With names such as Beggars Reach and Castle Reach, this locality sounds like the ideal setting for a children’s sailing adventure — the stuff of fiction. And it’s fiction that brings me here. I am in a national park of about 240 square miles, a tad south of the birthplace, in 1920, of a thriller writer (autobiography: Sport of Queens). I’m motoring towards a seaside resort beloved of a children’s author. Leaving the park, I head southeast until, again within its boundaries, I reach the resort.
This, then, is where the children’s author spent boyhood holidays. He was not, however, the town’s only worthy: an artist was also born here, in 1878. His wife, Dorelia McNeill, featured in several of his works.

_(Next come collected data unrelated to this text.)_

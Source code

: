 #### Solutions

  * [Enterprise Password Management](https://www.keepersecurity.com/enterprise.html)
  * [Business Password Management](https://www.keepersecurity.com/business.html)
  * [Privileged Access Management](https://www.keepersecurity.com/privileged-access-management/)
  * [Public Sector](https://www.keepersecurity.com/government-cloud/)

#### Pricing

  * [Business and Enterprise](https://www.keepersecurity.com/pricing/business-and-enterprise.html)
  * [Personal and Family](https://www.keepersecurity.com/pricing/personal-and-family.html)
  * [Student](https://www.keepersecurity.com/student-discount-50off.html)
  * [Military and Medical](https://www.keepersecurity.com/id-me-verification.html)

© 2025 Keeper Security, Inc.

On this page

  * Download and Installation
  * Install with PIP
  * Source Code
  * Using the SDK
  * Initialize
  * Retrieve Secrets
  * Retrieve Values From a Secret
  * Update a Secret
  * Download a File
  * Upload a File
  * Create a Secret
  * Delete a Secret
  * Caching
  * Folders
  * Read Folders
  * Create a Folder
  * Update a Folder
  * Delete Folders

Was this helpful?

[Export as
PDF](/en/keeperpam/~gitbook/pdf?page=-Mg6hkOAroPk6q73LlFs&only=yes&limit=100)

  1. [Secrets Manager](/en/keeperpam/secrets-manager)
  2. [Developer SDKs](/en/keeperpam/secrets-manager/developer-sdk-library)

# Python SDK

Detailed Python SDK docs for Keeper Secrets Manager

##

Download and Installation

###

I, meanwhile, take a look around. The Royal Victoria Pier is, I know, gone, but a castle and watchtower are to be found. The remains are scant, but by following a 186-mile national trail for a few yards, I find one of them. But which? The castle, of 12th-century origin? Or the tower, of indeterminate age? Size says it’s the former, which I guess means the tower would have better views of an island one mile offshore.
Later, I set about finding a cave. It may have “belonged” to a lord known as Morgan in a play written circa 1609. It takes me an age to find as I drive around the outskirts of town, not least because I wrongly look for a river’s mouth. But the effort is worth it, proving — as the children’s author wrote — that “the greatest secrets are always hidden in the most unlikely of places”.